„Cleopatra“, Japan, 1970
Regie: Eiichi Yamamoto, Osamu Tezuka; Drehbuch: Shigemi Satoyoshi; Musik: Isao Tomita
In der fernen Zukunft hat es sich die Menschheit im Weltraum gemütlich gemacht. Wären da nur nicht die blöden Bewohner des Planeten Pasatorine, die angedroht haben, mithilfe des Cleopatra-Plans die Menschen zu stoppen. Aber wie soll das gehen? Was soll das für ein Plan sein? Um eine Antwort auf diese Frage zu bekommen, reisen die Agenten Jiro, Harvey und Mary per Psycho-Teleporter in das antike Ägypten und schlüpfen so in die Körper von Cleopatras Nahestehenden. Die wiederum ist gerade schwer beschäftigt: Julius Caesar ist dabei, Ägypten zu unterwerfen und zu einer Kolonie der Römer zu machen. Die schöne Königin soll dies nun verhindern – mithilfe ihrer Reize und ein klein wenig Gewalt.
Was lange währt, wird endlich … seltsam. Eigentlich ist Cleopatra ein alter Bekannter. Tatsächlich startete er bereits 1972 in den deutschen Kinos, damals unter dem Titel Cleo und die tollen Römer. Später wurde der Film auch mehrfach veröffentlicht, zuletzt in einer restaurierten Form im Herbst 2015. Nur war diese Fassung eben stark gekürzt. Genauer ist es die komplette Science-Fiction-Rahmenhandlung, die dem Publikum vorenthalten blieb. Zumindest bis jetzt. Im Zuge der Kinotour, welche die drei Teile der berühmten Animerama-Reihe auf deutsche Leinwände bringt, kommen wir nun endlich auch in den Genuss der Version, wie sie die japanischen Götter gewollt haben. Genauer der Gott des Mangas, Osamu Tezuka.
Toll trieben es die alten Japaner
Der war nämlich Ende der 1960er maßgeblich daran beteiligt, die Reihe überhaupt erst auf die Beine zu stellen. Zeichentrickfilme für Erwachsene sollten sie sein, klassische, bekannte Geschichten mit Humor und Erotik verbinden. Über Letzteres kann man sich streiten. Während Belladonna, für viele das Meisterwerk der Reihe, tatsächlich mit sexuellen Abgründen verstört, sind A Thousand & One Nights und eben Cleopatra eher lustvolle Klamotten. Ein bisschen nackte Haut, verbunden mit Humor für Zuschauer, die mitten in der Pubertät stecken.

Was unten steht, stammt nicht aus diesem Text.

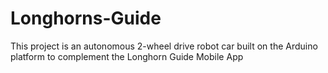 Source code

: # Longhorns-Guide
This project is an autonomous 2-wheel drive robot car built on the Arduino platform to complement the Longhorn Guide Mobile App

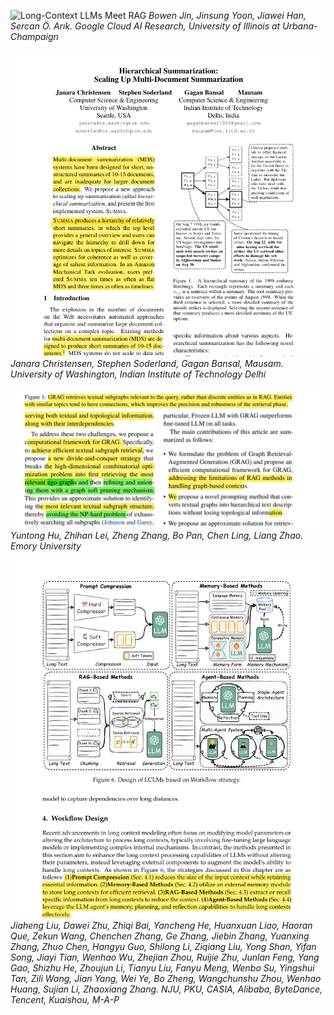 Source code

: <!-- Long-Context LLMs Meet RAG: Overcoming Challenges for Long Inputs in RAG -->
![Long-Context LLMs Meet RAG](lclm_techinques.png)
*Bowen Jin, Jinsung Yoon, Jiawei Han, Sercan Ö. Arık. Google Cloud AI Research, University of Illinois at Urbana-Champaign*

<!-- Hierarchical Summarization: Scaling Up Multi-Document Summarization -->
![Hierarchical Summarization](heirar.png)
*Janara Christensen, Stephen Soderland, Gagan Bansal, Mausam. University of Washington, Indian Institute of Technology Delhi*

<!-- GRAG: Graph Retrieval-Augmented Generation -->
![GRAG: Graph Retrieval-Augmented Generation](grag.png)
*Yuntong Hu, Zhihan Lei, Zheng Zhang, Bo Pan, Chen Ling, Liang Zhao. Emory University*

<!-- A Comprehensive Survey on Long Context Language Modeling -->
![A Comprehensive Survey on Long Context Language Modeling](image.png)
*Jiaheng Liu, Dawei Zhu, Zhiqi Bai, Yancheng He, Huanxuan Liao, Haoran Que, Zekun Wang, Chenchen Zhang, Ge Zhang, Jiebin Zhang, Yuanxing Zhang, Zhuo Chen, Hangyu Guo, Shilong Li, Ziqiang Liu, Yong Shan, Yifan Song, Jiayi Tian, Wenhao Wu, Zhejian Zhou, Ruijie Zhu, Junlan Feng, Yang Gao, Shizhu He, Zhoujun Li, Tianyu Liu, Fanyu Meng, Wenbo Su, Yingshui Tan, Zili Wang, Jian Yang, Wei Ye, Bo Zheng, Wangchunshu Zhou, Wenhao Huang, Sujian Li, Zhaoxiang Zhang. NJU, PKU, CASIA, Alibaba, ByteDance, Tencent, Kuaishou, M-A-P* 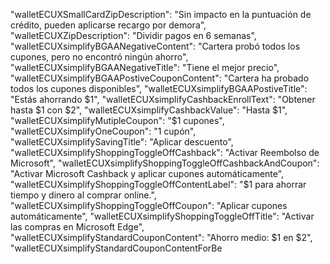  "walletECUXSmallCardZipDescription": "Sin impacto en la puntuación de crédito, pueden aplicarse recargo por demora",
  "walletECUXZipDescription": "Dividir pagos en 6 semanas",
  "walletECUXsimplifyBGAANegativeContent": "Cartera probó todos los cupones, pero no encontró ningún ahorro",
  "walletECUXsimplifyBGAANegativeTitle": "Tiene el mejor precio",
  "walletECUXsimplifyBGAAPostiveCouponContent": "Cartera ha probado todos los cupones disponibles",
  "walletECUXsimplifyBGAAPostiveTitle": "Estás ahorrando $1",
  "walletECUXsimplifyCashbackEnrollText": "Obtener hasta $1 con $2",
  "walletECUXsimplifyCashbackValue": "Hasta $1",
  "walletECUXsimplifyMutipleCoupon": "$1 cupones",
  "walletECUXsimplifyOneCoupon": "1 cupón",
  "walletECUXsimplifySavingTitle": "Aplicar descuento",
  "walletECUXsimplifyShoppingToggleOffCashback": "Activar Reembolso de Microsoft",
  "walletECUXsimplifyShoppingToggleOffCashbackAndCoupon": "Activar Microsoft Cashback y aplicar cupones automáticamente",
  "walletECUXsimplifyShoppingToggleOffContentLabel": "$1 para ahorrar tiempo y dinero al comprar online.",
  "walletECUXsimplifyShoppingToggleOffCoupon": "Aplicar cupones automáticamente",
  "walletECUXsimplifyShoppingToggleOffTitle": "Activar las compras en Microsoft Edge",
  "walletECUXsimplifyStandardCouponContent": "Ahorro medio: $1 en $2",
  "walletECUXsimplifyStandardCouponContentForBe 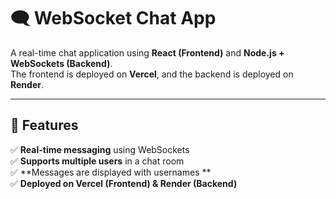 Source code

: # 🗨️ WebSocket Chat App

A real-time chat application using **React (Frontend)** and **Node.js + WebSockets (Backend)**.  
The frontend is deployed on **Vercel**, and the backend is deployed on **Render**.

---

## 🚀 Features

✅ **Real-time messaging** using WebSockets  
✅ **Supports multiple users** in a chat room  
✅ **Messages are displayed with usernames **  
✅ **Deployed on Vercel (Frontend) & Render (Backend)**  

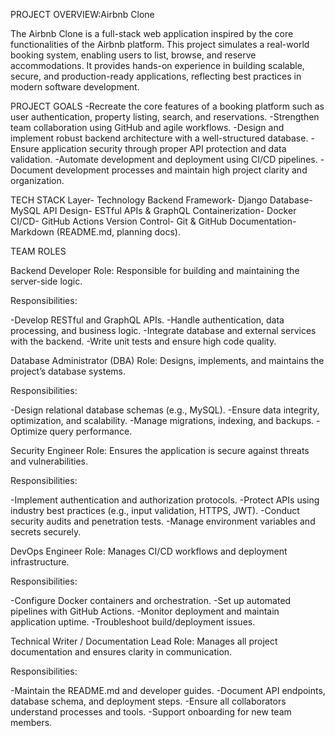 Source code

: PROJECT OVERVIEW:Airbnb Clone

The Airbnb Clone is a full-stack web application inspired by the core functionalities of the Airbnb platform.
This project simulates a real-world booking system, enabling users to list, browse, and reserve accommodations.
It provides hands-on experience in building scalable, secure, and production-ready applications, reflecting best practices in modern software development.

PROJECT GOALS
-Recreate the core features of a booking platform such as user authentication, property listing, search, and reservations.
-Strengthen team collaboration using GitHub and agile workflows.
-Design and implement robust backend architecture with a well-structured database.
-Ensure application security through proper API protection and data validation.
-Automate development and deployment using CI/CD pipelines.
-Document development processes and maintain high project clarity and organization.

TECH STACK
Layer- Technology
Backend Framework- Django
Database- MySQL
API Design- ESTful APIs & GraphQL
Containerization- Docker
CI/CD- GitHub Actions
Version Control- Git & GitHub
Documentation- Markdown (README.md, planning docs).

TEAM ROLES

Backend Developer
Role: Responsible for building and maintaining the server-side logic.

Responsibilities:

-Develop RESTful and GraphQL APIs.
-Handle authentication, data processing, and business logic.
-Integrate database and external services with the backend.
-Write unit tests and ensure high code quality.

Database Administrator (DBA)
Role: Designs, implements, and maintains the project’s database systems.

Responsibilities:

-Design relational database schemas (e.g., MySQL).
-Ensure data integrity, optimization, and scalability.
-Manage migrations, indexing, and backups.
-Optimize query performance.

Security Engineer
Role: Ensures the application is secure against threats and vulnerabilities.

Responsibilities:

-Implement authentication and authorization protocols.
-Protect APIs using industry best practices (e.g., input validation, HTTPS, JWT).
-Conduct security audits and penetration tests.
-Manage environment variables and secrets securely.

DevOps Engineer
Role: Manages CI/CD workflows and deployment infrastructure.

Responsibilities:

-Configure Docker containers and orchestration.
-Set up automated pipelines with GitHub Actions.
-Monitor deployment and maintain application uptime.
-Troubleshoot build/deployment issues.

Technical Writer / Documentation Lead
Role: Manages all project documentation and ensures clarity in communication.

Responsibilities:

-Maintain the README.md and developer guides.
-Document API endpoints, database schema, and deployment steps.
-Ensure all collaborators understand processes and tools.
-Support onboarding for new team members.

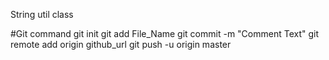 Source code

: String util class

#Git command
git init
git add File_Name
git commit -m "Comment Text"
git remote add origin github_url
git push -u origin master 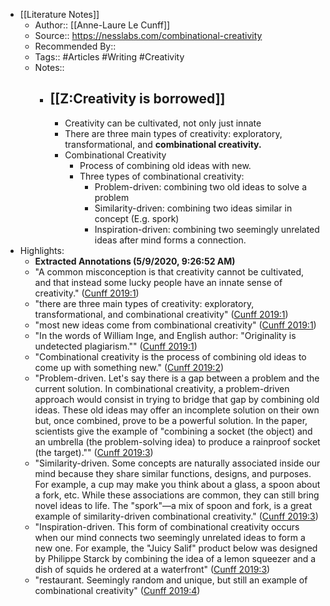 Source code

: - [[Literature Notes]]
    - Author:: [[Anne-Laure Le Cunff]]
    - Source:: https://nesslabs.com/combinational-creativity
    - Recommended By:: 
    - Tags:: #Articles #Writing #Creativity
    - Notes::
        - ## [[Z:Creativity is borrowed]]
            - Creativity can be cultivated, not only just innate
            - There are three main types of creativity: exploratory, transformational, and **combinational creativity.**
            - Combinational Creativity
                - Process of combining old ideas with new.
                - Three types of combinational creativity:
                    - Problem-driven: combining two old ideas to solve a problem
                    - Similarity-driven: combining two ideas similar in concept (E.g. spork)
                    - Inspiration-driven: combining two seemingly unrelated ideas after mind forms a connection.
- Highlights:
    - **Extracted Annotations (5/9/2020, 9:26:52 AM)**
    - "A common misconception is that creativity cannot be cultivated, and that instead some lucky people have an innate sense of creativity." ([Cunff 2019:1](zotero://open-pdf/library/items/ASE4U7MA?page=1))
    - "there are three main types of creativity: exploratory, transformational, and combinational creativity" ([Cunff 2019:1](zotero://open-pdf/library/items/ASE4U7MA?page=1))
    - "most new ideas come from combinational creativity" ([Cunff 2019:1](zotero://open-pdf/library/items/ASE4U7MA?page=1))
    - "In the words of William Inge, and English author: "Originality is undetected plagiarism."" ([Cunff 2019:1](zotero://open-pdf/library/items/ASE4U7MA?page=1))
    - "Combinational creativity is the process of combining old ideas to come up with something new." ([Cunff 2019:2](zotero://open-pdf/library/items/ASE4U7MA?page=2))
    - "Problem-driven. Let's say there is a gap between a problem and the current solution. In combinational creativity, a problem-driven approach would consist in trying to bridge that gap by combining old ideas. These old ideas may offer an incomplete solution on their own but, once combined, prove to be a powerful solution. In the paper, scientists give the example of "combining a socket (the object) and an umbrella (the problem-solving idea) to produce a rainproof socket (the target)."" ([Cunff 2019:3](zotero://open-pdf/library/items/ASE4U7MA?page=3))
    - "Similarity-driven. Some concepts are naturally associated inside our mind because they share similar functions, designs, and purposes. For example, a cup may make you think about a glass, a spoon about a fork, etc. While these associations are common, they can still bring novel ideas to life. The "spork"—a mix of spoon and fork, is a great example of similarity-driven combinational creativity." ([Cunff 2019:3](zotero://open-pdf/library/items/ASE4U7MA?page=3))
    - "Inspiration-driven. This form of combinational creativity occurs when our mind connects two seemingly unrelated ideas to form a new one. For example, the "Juicy Salif" product below was designed by Philippe Starck by combining the idea of a lemon squeezer and a dish of squids he ordered at a waterfront" ([Cunff 2019:3](zotero://open-pdf/library/items/ASE4U7MA?page=3))
    - "restaurant. Seemingly random and unique, but still an example of combinational creativity" ([Cunff 2019:4](zotero://open-pdf/library/items/ASE4U7MA?page=4))

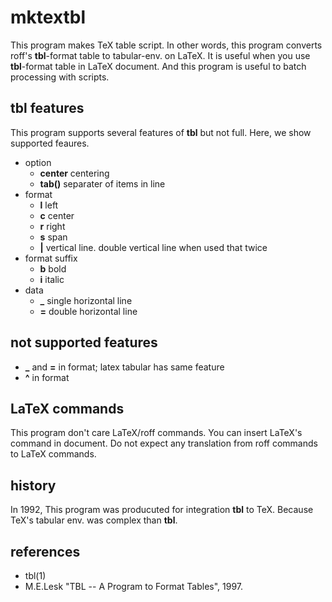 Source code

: # mktextbl

This program makes TeX table script.
In other words, 
this program converts roff's **tbl**-format table to tabular-env. on LaTeX.
It is useful when you use **tbl**-format table in LaTeX document.
And this program is useful to batch processing with scripts.

## tbl features

This program supports several features of **tbl** but not full.
Here, we show supported feaures.

- option
    + **center** centering
    + **tab()** separater of items in line
- format
    + **l** left
    + **c** center
    + **r** right
    + **s** span
    + **|** vertical line. double vertical line when used that twice
- format suffix
    + **b** bold
    + **i** italic
- data
    + **_** single horizontal line
    + **=** double horizontal line

## not supported features

- **_** and **=** in format; latex tabular has same feature
- **^** in format

## LaTeX commands

This program don't care LaTeX/roff commands.
You can insert LaTeX's command in document.
Do not expect any translation from roff commands to LaTeX commands.

## history

In 1992, This program was producuted for integration **tbl** to TeX.
Because TeX's tabular env. was complex than **tbl**.

## references

- tbl(1)
- M.E.Lesk "TBL -- A Program to Format Tables", 1997.

















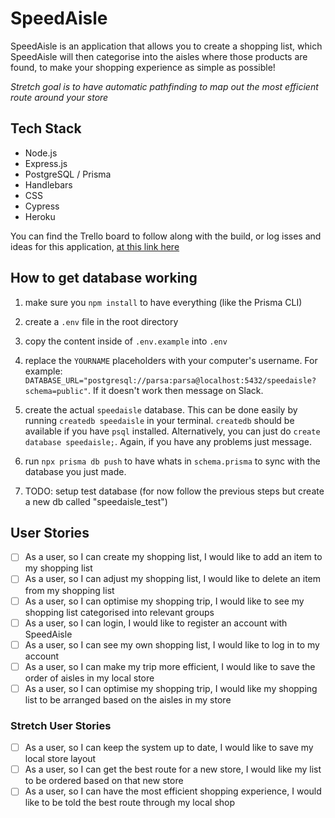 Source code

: # SpeedAisle

SpeedAisle is an application that allows you to create a shopping list, which SpeedAisle will then categorise into the aisles where those products are found, to make your shopping experience as simple as possible!

_Stretch goal is to have automatic pathfinding to map out the most efficient route around your store_

## Tech Stack

- Node.js
- Express.js
- PostgreSQL / Prisma
- Handlebars
- CSS
- Cypress
- Heroku

You can find the Trello board to follow along with the build, or log isses and ideas for this application, [at this link here](https://trello.com/b/BLrD4A53)

## How to get database working

1. make sure you `npm install` to have everything (like the Prisma CLI)
2. create a `.env` file in the root directory
3. copy the content inside of `.env.example` into `.env`
4. replace the `YOURNAME` placeholders with your computer's username. For example: `DATABASE_URL="postgresql://parsa:parsa@localhost:5432/speedaisle?schema=public"`. If it doesn't work then message on Slack.
5. create the actual `speedaisle` database. This can be done easily by running `createdb speedaisle` in your terminal. `createdb` should be available if you have `psql` installed. Alternatively, you can just do `create database speedaisle;`. Again, if you have any problems just message.
6. run `npx prisma db push` to have whats in `schema.prisma` to sync with the database you just made.

7. TODO: setup test database (for now follow the previous steps but create a new db called "speedaisle_test")

## User Stories

- [ ] As a user, so I can create my shopping list, I would like to add an item to my shopping list
- [ ] As a user, so I can adjust my shopping list, I would like to delete an item from my shopping list
- [ ] As a user, so I can optimise my shopping trip, I would like to see my shopping list categorised into relevant groups
- [ ] As a user, so I can login, I would like to register an account with SpeedAisle
- [ ] As a user, so I can see my own shopping list, I would like to log in to my account
- [ ] As a user, so I can make my trip more efficient, I would like to save the order of aisles in my local store
- [ ] As a user, so I can optimise my shopping trip, I would like my shopping list to be arranged based on the aisles in my store

### Stretch User Stories

- [ ] As a user, so I can keep the system up to date, I would like to save my local store layout
- [ ] As a user, so I can get the best route for a new store, I would like my list to be ordered based on that new store
- [ ] As a user, so I can have the most efficient shopping experience, I would like to be told the best route through my local shop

Das ist teilweise unterhaltsam, auch weil Tezuka und sein Co-Regisseur Eiichi Yamamoto hier erneut eine Vorliebe für groteske Kombinationen haben. Der Science-Fiction-Part beispielsweise ist eigentlich völlig überflüssig, weshalb das Herausschneiden kein wirkliches Problem darstellte. Es führt jedoch dazu, dass die von den zukünftigen Menschen besessenen Protagonisten das eine oder andere Element einführen, die es damals gar nicht hätte geben dürfen – moderne Waffen beispielsweise. Außerdem ließen es sich die beiden nicht nehmen, bekannte Werke Tezukas wie Astro Boy oder Dororo einzubauen, obwohl sie so gar nicht hineinpassen.
Die Königin als willenlose Geliebte
Weniger glücklich ist, dass Cleopatra gleichzeitig derbe Komödie und tragisches Liebesdrama sein will. Wo anfangs noch der Spaß am Blödsinn überwiegt, wird die Titelheldin später zu einer reinen Drama Queen reduziert, die den Sinn ihres Lebens nur an der Seite von Männern sieht. Ohnehin ist ausgerechnet sie die uninteressanteste aller Figuren, da sie von allen Seiten nur als Mittel zum Zweck missbraucht wird, sei es zur Befreiung von Ägypten oder als Lustgespielin. Als eigenständiger Charakter bleibt sie jedoch blass, ohne echten Willen auch, vom Ende einmal abgesehen.
Insgesamt ist das Mittelstück der Trilogie inhaltlich der am wenigsten beglückende Teil. Wo A Thousand & One Nights noch durch die fantasievollen Märchen fesselte und das dämonische Belladonna sich mit der Unterdrückung der Frau auseinandersetzte, da ist Cleopatra recht belanglose Unterhaltung. Immerhin aber eine, die visuell erneut viel experimentiert: Ob es der blau-rote Kampf zwischen Rom und Ägypten ist, der Einsatz von Farben im Allgemeinen oder ein Finale, das mit minimalen Mitteln erstaunlich effektiven Horror verbreitet, zu sehen gibt es bei Mushi Productions wieder einiges. Ein richtig großer Klassiker ist das dann zwar doch nicht. Schön ist es aber, dass die Urgesteine des erwachsenen Animes nun einem größeren Publikum zugänglich gemacht werden. Denn was hier experimentiert wird, das würde sich heute kaum einer mehr trauen.